Second Life is a web-based 3-D game where members or "residents" build their own life in the second "world." It was started in 2003 and now has over 1 million "residents."
People build homes there, start business, take classes, and seek out entertainment. Residents can buy, sell, or trade things in the marketplace by using Linden dollars that can be converted to US dollars at currency exchanges. As double lives tend to be, some of the stuff there seems seedy, but there are some churches. Here's a cathedral that was built there:
Copyright 2006, Linden Research, Inc.
All Rights Reserved.
Ah, but this is just a enormous and irrelevant distraction just waiting to suck me into a virtual reality neverland, you say?
Maybe not...
Many real worlds companies have set up shop in Second Life, and now the first publisher is checking it out.

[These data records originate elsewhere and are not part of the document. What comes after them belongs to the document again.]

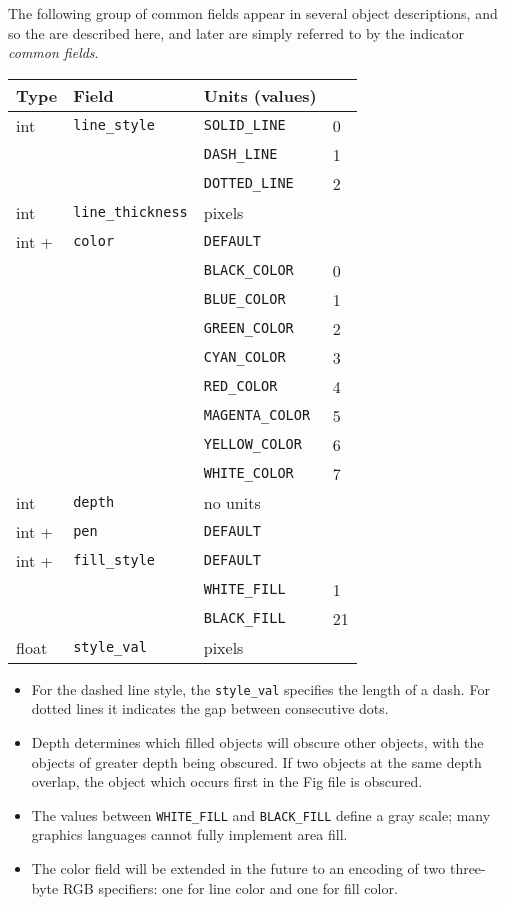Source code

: The following group of common fields appear in several object
	descriptions, and so the are described here, and later are
	simply referred to by the indicator {\it common fields}.
%
\vspace{2pt}
\begin{center}
\begin{tabular} {|l|l|ll|}
\hline
Type	& Field			& Units (values)	&	\\ \hline
\hline
int	& {\tt line\_style}	& {\tt SOLID\_LINE}	& 0	\\
	&			& {\tt DASH\_LINE}	& 1	\\
	&			& {\tt DOTTED\_LINE}	& 2	\\ \hline
%
int	& {\tt line\_thickness}	& pixels		&	\\ \hline
%
int +	& {\tt color}		& {\tt DEFAULT}		& 	\\
 	&		        & {\tt BLACK\_COLOR}	& 0	\\
 	&              		& {\tt BLUE\_COLOR}	& 1	\\
 	&              		& {\tt GREEN\_COLOR}	& 2	\\ 
 	&              		& {\tt CYAN\_COLOR}	& 3	\\ 
 	&              		& {\tt RED\_COLOR}	& 4	\\ 
 	&              		& {\tt MAGENTA\_COLOR}	& 5	\\ 
 	&              		& {\tt YELLOW\_COLOR}	& 6	\\ 
 	&              		& {\tt WHITE\_COLOR}	& 7	\\ \hline
%
int  	& {\tt depth}		& no units		&	\\ \hline
%
int +	& {\tt pen}		& {\tt DEFAULT}		&	\\ \hline
%
int +	& {\tt fill\_style}	& {\tt DEFAULT}		& 	\\
	&			& {\tt WHITE\_FILL}	&   1	\\
	&			& {\tt BLACK\_FILL}	&   21	\\ \hline
%
float	& {\tt style\_val}	& pixels		&	\\ \hline
\end{tabular}
\end{center}
\vspace{4pt}

\begin{itemize}
\item For the dashed line style, the {\tt style\_val}	specifies the length of a dash.
For dotted lines it indicates the gap between consecutive dots. 

\item Depth determines which filled objects will obscure other objects,
	with the objects of greater depth being obscured.
If two objects at the same depth overlap, the object which occurs first
	in the Fig file is obscured.

\item The values between {\tt WHITE\_FILL} and {\tt BLACK\_FILL} define
	a gray scale; many graphics languages cannot fully implement area fill.

\item The color field will be extended in the future to an encoding of two
	three-byte RGB specifiers: one for line color and one for fill color.
\end{itemize}

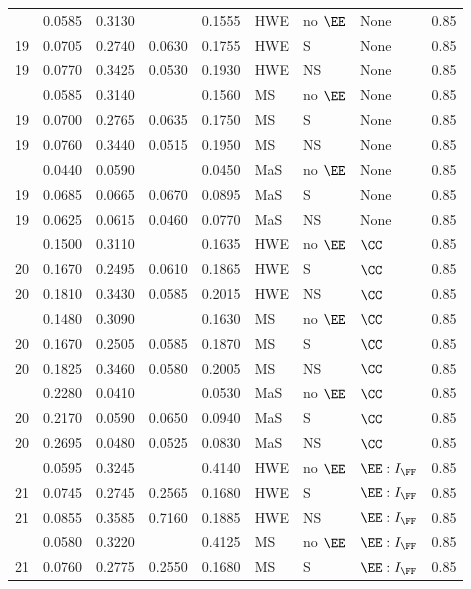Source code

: \begin{longtable}[t]{lllllllll}
\endfoot
\bottomrule
\endlastfoot
19 & 0.0585 & 0.3130 &  & 0.1555 & HWE & no $\EE$ & None & 0.85\\
19 & 0.0705 & 0.2740 & 0.0630 & 0.1755 & HWE & S & None & 0.85\\
19 & 0.0770 & 0.3425 & 0.0530 & 0.1930 & HWE & NS & None & 0.85\\
\addlinespace
19 & 0.0585 & 0.3140 &  & 0.1560 & MS & no $\EE$ & None & 0.85\\
19 & 0.0700 & 0.2765 & 0.0635 & 0.1750 & MS & S & None & 0.85\\
19 & 0.0760 & 0.3440 & 0.0515 & 0.1950 & MS & NS & None & 0.85\\
\addlinespace
19 & 0.0440 & 0.0590 &  & 0.0450 & MaS & no $\EE$ & None & 0.85\\
19 & 0.0685 & 0.0665 & 0.0670 & 0.0895 & MaS & S & None & 0.85\\
19 & 0.0625 & 0.0615 & 0.0460 & 0.0770 & MaS & NS & None & 0.85\\
\addlinespace
20 & 0.1500 & 0.3110 &  & 0.1635 & HWE & no $\EE$ & $\CC$ & 0.85\\
20 & 0.1670 & 0.2495 & 0.0610 & 0.1865 & HWE & S & $\CC$ & 0.85\\
20 & 0.1810 & 0.3430 & 0.0585 & 0.2015 & HWE & NS & $\CC$ & 0.85\\
\addlinespace
20 & 0.1480 & 0.3090 &  & 0.1630 & MS & no $\EE$ & $\CC$ & 0.85\\
20 & 0.1670 & 0.2505 & 0.0585 & 0.1870 & MS & S & $\CC$ & 0.85\\
20 & 0.1825 & 0.3460 & 0.0580 & 0.2005 & MS & NS & $\CC$ & 0.85\\
\addlinespace
20 & 0.2280 & 0.0410 &  & 0.0530 & MaS & no $\EE$ & $\CC$ & 0.85\\
20 & 0.2170 & 0.0590 & 0.0650 & 0.0940 & MaS & S & $\CC$ & 0.85\\
20 & 0.2695 & 0.0480 & 0.0525 & 0.0830 & MaS & NS & $\CC$ & 0.85\\
\addlinespace
21 & 0.0595 & 0.3245 &  & 0.4140 & HWE & no $\EE$ & $\EE:I_{\FF}$ & 0.85\\
21 & 0.0745 & 0.2745 & 0.2565 & 0.1680 & HWE & S & $\EE:I_{\FF}$ & 0.85\\
21 & 0.0855 & 0.3585 & 0.7160 & 0.1885 & HWE & NS & $\EE:I_{\FF}$ & 0.85\\
\addlinespace
21 & 0.0580 & 0.3220 &  & 0.4125 & MS & no $\EE$ & $\EE:I_{\FF}$ & 0.85\\
21 & 0.0760 & 0.2775 & 0.2550 & 0.1680 & MS & S & $\EE:I_{\FF}$ & 0.85\\

\end{longtable}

According to this article:
Penguin, however, is the first major publisher to dip its toe into
the virtual world and, appropriately, it has chosen Neal Stephenson's
Snow Crash as the book with which to test the waters. With its
invention of the notion of a "metaverse" (a contraction of
"metaphysical universe") it is acknowledged as the inspiration behind
Second Life and other virtual worlds.
Penguin
worked with the London-based virtual world design agency Rivers Run Red
to create an in-world version of the book - this offers readers
excerpts of the text, an audio clip and a link which clicks through to
a dedicated Second Life page on the Penguin website, complete with the
opportunity to buy the book at a discount. They are now developing a
virtual bookshelf of other Penguin titles for the Second Life resident.
MySpace, YouTube, Second Life -- all parts of the brave new world of book promotion.